Start of DATASET
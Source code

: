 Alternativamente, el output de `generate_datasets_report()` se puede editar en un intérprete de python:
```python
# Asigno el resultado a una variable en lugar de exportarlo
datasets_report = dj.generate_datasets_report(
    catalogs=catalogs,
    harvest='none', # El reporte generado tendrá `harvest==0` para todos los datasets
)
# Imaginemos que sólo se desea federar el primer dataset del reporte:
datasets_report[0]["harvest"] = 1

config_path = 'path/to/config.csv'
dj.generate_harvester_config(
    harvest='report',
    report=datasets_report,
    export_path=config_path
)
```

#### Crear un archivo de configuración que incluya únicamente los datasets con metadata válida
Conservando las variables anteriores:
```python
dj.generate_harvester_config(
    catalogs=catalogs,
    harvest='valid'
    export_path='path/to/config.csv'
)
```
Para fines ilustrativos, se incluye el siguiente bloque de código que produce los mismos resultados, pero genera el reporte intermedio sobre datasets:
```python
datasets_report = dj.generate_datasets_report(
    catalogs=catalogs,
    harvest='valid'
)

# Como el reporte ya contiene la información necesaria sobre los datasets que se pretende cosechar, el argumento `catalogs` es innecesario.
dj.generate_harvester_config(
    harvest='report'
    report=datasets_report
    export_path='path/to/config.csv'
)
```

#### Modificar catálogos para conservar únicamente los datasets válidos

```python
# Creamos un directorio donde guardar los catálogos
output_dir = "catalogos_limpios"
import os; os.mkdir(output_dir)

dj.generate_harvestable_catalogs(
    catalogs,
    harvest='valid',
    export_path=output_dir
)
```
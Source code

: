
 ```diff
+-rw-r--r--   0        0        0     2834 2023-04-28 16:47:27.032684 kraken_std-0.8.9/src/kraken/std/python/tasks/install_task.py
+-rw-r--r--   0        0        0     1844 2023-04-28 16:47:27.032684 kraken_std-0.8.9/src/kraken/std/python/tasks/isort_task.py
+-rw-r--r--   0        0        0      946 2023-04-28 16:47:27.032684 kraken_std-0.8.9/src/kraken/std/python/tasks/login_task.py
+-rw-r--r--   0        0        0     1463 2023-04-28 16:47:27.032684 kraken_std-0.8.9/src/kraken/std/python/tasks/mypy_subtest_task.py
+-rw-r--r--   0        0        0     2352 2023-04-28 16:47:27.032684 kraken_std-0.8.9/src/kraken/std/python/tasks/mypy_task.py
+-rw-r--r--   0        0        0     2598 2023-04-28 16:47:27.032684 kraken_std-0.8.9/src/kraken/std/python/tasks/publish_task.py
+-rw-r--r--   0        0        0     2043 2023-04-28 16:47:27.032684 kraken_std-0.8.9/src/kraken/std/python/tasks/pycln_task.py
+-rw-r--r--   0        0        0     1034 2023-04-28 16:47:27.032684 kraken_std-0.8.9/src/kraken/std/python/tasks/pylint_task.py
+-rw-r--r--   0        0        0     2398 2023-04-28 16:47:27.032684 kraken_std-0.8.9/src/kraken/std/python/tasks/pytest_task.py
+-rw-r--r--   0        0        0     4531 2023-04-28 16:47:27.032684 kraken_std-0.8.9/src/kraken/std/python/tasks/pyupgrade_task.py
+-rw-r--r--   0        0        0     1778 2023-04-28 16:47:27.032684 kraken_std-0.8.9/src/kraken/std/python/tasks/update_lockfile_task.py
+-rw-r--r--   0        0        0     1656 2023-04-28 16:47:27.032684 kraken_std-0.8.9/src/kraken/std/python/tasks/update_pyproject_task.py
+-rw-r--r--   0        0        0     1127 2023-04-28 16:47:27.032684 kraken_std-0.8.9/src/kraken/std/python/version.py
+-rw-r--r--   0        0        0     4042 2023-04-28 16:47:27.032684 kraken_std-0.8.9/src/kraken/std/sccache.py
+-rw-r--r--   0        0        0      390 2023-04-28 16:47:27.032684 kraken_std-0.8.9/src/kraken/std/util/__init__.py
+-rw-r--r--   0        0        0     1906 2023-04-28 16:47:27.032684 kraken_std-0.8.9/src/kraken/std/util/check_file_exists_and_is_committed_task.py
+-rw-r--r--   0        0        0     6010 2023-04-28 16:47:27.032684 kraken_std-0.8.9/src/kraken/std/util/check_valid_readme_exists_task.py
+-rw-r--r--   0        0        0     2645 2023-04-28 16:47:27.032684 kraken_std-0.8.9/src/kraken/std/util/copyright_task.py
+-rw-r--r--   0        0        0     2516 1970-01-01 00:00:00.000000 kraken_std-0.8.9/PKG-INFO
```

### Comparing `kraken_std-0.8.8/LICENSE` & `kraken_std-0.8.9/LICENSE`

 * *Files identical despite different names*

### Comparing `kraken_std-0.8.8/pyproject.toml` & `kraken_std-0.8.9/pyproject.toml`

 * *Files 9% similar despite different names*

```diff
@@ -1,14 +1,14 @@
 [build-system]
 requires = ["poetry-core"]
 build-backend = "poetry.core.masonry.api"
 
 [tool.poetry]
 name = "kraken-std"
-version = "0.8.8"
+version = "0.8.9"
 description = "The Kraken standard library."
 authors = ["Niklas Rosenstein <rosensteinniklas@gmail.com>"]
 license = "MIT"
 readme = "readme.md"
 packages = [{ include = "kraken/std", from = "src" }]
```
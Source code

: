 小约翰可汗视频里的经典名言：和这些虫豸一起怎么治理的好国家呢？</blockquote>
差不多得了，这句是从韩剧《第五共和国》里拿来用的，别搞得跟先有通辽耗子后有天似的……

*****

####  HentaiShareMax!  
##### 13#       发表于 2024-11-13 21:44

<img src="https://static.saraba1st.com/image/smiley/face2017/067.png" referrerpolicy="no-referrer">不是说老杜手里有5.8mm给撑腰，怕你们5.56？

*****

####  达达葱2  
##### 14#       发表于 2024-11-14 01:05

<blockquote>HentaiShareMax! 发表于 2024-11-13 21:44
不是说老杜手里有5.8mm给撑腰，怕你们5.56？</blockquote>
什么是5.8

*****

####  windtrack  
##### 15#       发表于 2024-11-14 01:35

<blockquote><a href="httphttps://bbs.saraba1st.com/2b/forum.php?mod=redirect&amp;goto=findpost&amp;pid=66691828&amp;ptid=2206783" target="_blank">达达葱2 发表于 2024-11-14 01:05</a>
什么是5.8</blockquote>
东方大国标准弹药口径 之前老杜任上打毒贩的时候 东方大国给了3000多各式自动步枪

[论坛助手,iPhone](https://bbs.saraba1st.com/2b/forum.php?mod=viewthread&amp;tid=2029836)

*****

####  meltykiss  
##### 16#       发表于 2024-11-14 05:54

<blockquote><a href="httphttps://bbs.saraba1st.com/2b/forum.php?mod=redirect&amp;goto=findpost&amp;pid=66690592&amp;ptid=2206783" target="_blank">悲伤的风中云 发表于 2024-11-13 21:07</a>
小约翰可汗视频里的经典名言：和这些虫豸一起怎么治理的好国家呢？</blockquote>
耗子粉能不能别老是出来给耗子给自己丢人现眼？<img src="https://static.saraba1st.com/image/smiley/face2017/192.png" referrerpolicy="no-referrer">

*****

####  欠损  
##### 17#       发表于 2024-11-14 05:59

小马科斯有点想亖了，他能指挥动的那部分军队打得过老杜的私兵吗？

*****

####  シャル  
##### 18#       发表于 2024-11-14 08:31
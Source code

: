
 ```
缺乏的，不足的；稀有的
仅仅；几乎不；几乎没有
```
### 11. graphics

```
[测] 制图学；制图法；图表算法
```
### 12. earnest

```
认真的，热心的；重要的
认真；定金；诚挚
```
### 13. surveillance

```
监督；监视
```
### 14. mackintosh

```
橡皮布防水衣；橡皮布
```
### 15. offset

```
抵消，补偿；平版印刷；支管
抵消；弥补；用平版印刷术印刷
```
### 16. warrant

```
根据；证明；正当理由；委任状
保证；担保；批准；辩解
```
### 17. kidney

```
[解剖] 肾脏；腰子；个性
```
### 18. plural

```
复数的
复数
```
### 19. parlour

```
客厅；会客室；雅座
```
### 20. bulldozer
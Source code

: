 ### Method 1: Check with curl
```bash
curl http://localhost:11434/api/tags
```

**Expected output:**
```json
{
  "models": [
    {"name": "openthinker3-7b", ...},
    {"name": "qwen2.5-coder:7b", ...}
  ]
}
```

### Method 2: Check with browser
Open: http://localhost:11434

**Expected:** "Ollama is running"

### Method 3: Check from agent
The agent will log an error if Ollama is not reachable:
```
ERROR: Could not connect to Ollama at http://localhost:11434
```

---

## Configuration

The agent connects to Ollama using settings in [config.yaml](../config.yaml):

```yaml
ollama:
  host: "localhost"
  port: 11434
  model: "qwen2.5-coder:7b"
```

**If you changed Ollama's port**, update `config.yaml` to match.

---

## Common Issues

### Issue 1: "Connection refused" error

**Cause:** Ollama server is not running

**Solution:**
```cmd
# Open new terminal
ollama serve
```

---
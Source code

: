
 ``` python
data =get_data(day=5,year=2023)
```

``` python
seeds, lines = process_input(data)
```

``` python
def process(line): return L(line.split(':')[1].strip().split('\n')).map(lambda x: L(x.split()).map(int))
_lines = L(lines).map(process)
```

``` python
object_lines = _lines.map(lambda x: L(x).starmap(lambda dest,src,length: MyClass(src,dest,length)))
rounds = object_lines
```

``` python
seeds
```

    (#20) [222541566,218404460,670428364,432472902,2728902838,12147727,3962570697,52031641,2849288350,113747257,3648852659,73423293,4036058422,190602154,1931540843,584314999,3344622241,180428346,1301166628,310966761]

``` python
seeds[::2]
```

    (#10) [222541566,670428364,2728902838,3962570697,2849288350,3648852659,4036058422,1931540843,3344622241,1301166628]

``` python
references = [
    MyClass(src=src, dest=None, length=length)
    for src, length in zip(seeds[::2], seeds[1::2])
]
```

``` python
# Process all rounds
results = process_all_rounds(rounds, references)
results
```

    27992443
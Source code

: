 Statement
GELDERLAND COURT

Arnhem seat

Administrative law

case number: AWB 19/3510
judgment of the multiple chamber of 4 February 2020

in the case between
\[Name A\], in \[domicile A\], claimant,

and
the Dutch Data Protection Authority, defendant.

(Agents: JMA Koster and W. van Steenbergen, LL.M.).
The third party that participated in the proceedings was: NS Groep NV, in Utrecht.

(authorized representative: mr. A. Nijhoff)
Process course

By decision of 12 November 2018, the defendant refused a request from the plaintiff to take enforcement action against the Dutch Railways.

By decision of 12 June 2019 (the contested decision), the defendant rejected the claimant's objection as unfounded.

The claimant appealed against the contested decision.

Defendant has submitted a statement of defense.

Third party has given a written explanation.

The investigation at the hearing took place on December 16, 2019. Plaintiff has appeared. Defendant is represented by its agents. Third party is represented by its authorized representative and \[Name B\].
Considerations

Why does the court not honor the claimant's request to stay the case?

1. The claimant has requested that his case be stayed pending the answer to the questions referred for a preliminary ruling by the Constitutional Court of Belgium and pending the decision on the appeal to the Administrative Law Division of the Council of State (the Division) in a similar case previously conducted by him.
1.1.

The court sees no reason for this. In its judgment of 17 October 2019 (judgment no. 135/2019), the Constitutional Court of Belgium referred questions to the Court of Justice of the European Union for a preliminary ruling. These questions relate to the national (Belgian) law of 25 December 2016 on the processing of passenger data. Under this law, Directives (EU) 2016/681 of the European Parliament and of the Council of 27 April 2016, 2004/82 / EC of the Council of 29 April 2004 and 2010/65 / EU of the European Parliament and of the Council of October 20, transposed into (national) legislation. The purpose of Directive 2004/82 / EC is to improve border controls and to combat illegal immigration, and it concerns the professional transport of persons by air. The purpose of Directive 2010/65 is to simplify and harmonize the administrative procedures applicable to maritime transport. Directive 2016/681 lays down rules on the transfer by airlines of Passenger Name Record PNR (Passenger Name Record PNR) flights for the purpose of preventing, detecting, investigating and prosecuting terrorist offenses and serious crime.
End of DATASET
_TASK DIRECTIONS_
Extract all lines of the records above that include "despite".

_OUTPUT FOR THIS TASK_
 * *Files identical despite different names*
 * *Files 9% similar despite different names*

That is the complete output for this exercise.